NICO
Önümdeki sise babakaldım. İçinden Hermes' in çıkacağını tahmin etmemiştim.
Elfi andıran, bebeksi bir surat, sivri kulaklar, hınzır gözler, kısa sarı saçlar... Elindeki telefonla tam oluyordu. Neydi o yılanların adı? George ve Martha.
Habercilerin tanrısı Hermes, bana bakıyordu. Ben ise elindeki telefonundaki titreşime. Sürekli mesaj geliyordu.
" Selam, şey... Nico, değil mi?" Başımı salladım. Elini uzattı. Ben de ona uyum sağladım. Artık babam dahil tanrıların önünde eğilmiyordum.
Arkadan Kheiron geldi. Tam eğilecekken Hermes elini havaya kaldırdı:" Eğilmene gerek yok, Kheiron."
Kheiron normal pozisyonuna geçti. Bir ona, bir bana bakıyordu. Hermes en sonunda boğazını temizledi ve konuşmaya başladı:" Poseidon'dan bir mesaj getirdim. Bunu bizzat kendisi söylemek istiyormuş. Her an ge-"
Sözünü bir Pop sesi böldü.

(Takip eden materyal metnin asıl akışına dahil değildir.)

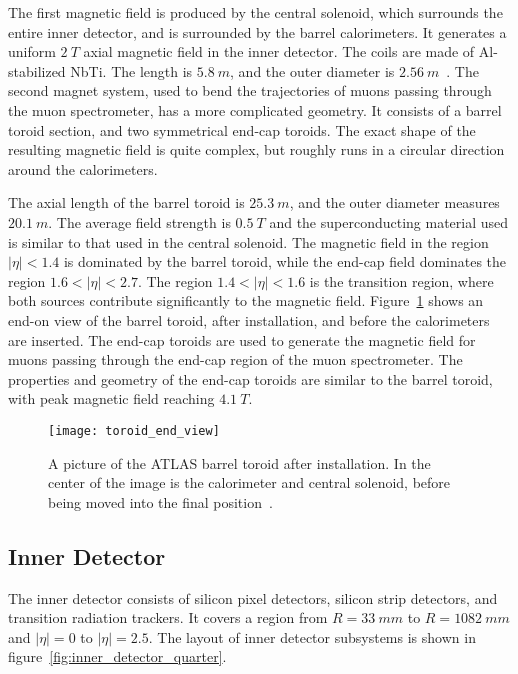 The first magnetic field is produced by the central solenoid, which surrounds the entire inner detector, and is surrounded by the barrel calorimeters.
It generates a uniform $2~T$ axial magnetic field in the inner detector.
The coils are made of Al-stabilized NbTi. The length is $5.8~m$, and the outer diameter is $2.56~m$~\cite{atlas-detector-2008}.
The second magnet system, used to bend the trajectories of muons passing through the muon spectrometer, has a more complicated geometry.
It consists of a barrel toroid section, and two symmetrical end-cap toroids.
The exact shape of the resulting magnetic field is quite complex, but roughly runs in a circular direction around the calorimeters.

The axial length of the barrel toroid is $25.3~m$, and the outer diameter measures $20.1~m$.
The average field strength is $0.5~T$ and the superconducting material used is similar to that used in the central solenoid\cite{atlas-detector-2008}.
The magnetic field in the region $|\eta|<1.4$ is dominated by the barrel toroid, while the end-cap field dominates the region $1.6 < |\eta| < 2.7$.
The region $1.4 < |\eta| < 1.6$ is the transition region, where both sources contribute significantly to the magnetic field.
Figure~\ref{fig:toroid_end_view} shows an end-on view of the barrel toroid, after installation, and before the calorimeters are inserted.
The end-cap toroids are used to generate the magnetic field for muons passing through the end-cap region of the muon spectrometer.
The properties and geometry of the end-cap toroids are similar to the barrel toroid,
with peak magnetic field reaching $4.1~T$\cite{atlas-detector-2008}.

\begin{figure}[!ht]\centering
\texttt{[image: toroid\_end\_view]}
\caption{A picture of the ATLAS barrel toroid after installation.
In the center of the image is the calorimeter and central solenoid, before being moved into the final position~\cite{atlas-detector-2008}.}
\label{fig:toroid_end_view}
\end{figure}

\subsection{Inner Detector}\label{subsec:inner_detector}
The inner detector consists of silicon pixel detectors, silicon strip detectors, and transition radiation trackers.
It covers a region from $R = 33~mm$ to $R = 1082~mm$ and $|\eta| = 0$ to $|\eta| = 2.5$.
The layout of inner detector subsystems is shown in figure~\ref{fig:inner_detector_quarter}.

Denizin içinden tüm gösterişiyle Poseidon çıktı. Herkes toplandı, ben hariç herkes eğildi.
"Beş uğursuz. Onlar nerede?" Hepimiz onlara döndük. Onlar da ayağa kalktılar. Rue
dışında hepsi tedirgin gözüküyordu. Öne çıktılar. "Biziz." Dedi Rue. Poseidon simsiyah sakalını kaşıdı:" Siz mi çaldınız benim incilerimi? Hemen geri verin!"
Rue öne çıktı:" Biz çalmadık. Biz si-" " Size, nasıl inanmamı bekliyorsun? Siz Beş Uğursuz'sunuz. Size nasıl güvenirim? Ha? Sizin ebeveynlerinizle daha kaç kere savaş yapmak zorundayız? Bize karşı olmadığınızı nereden bileceğim?" Diye köpürdü Poseidon üç dişli yabasını yere hışımla saplarken.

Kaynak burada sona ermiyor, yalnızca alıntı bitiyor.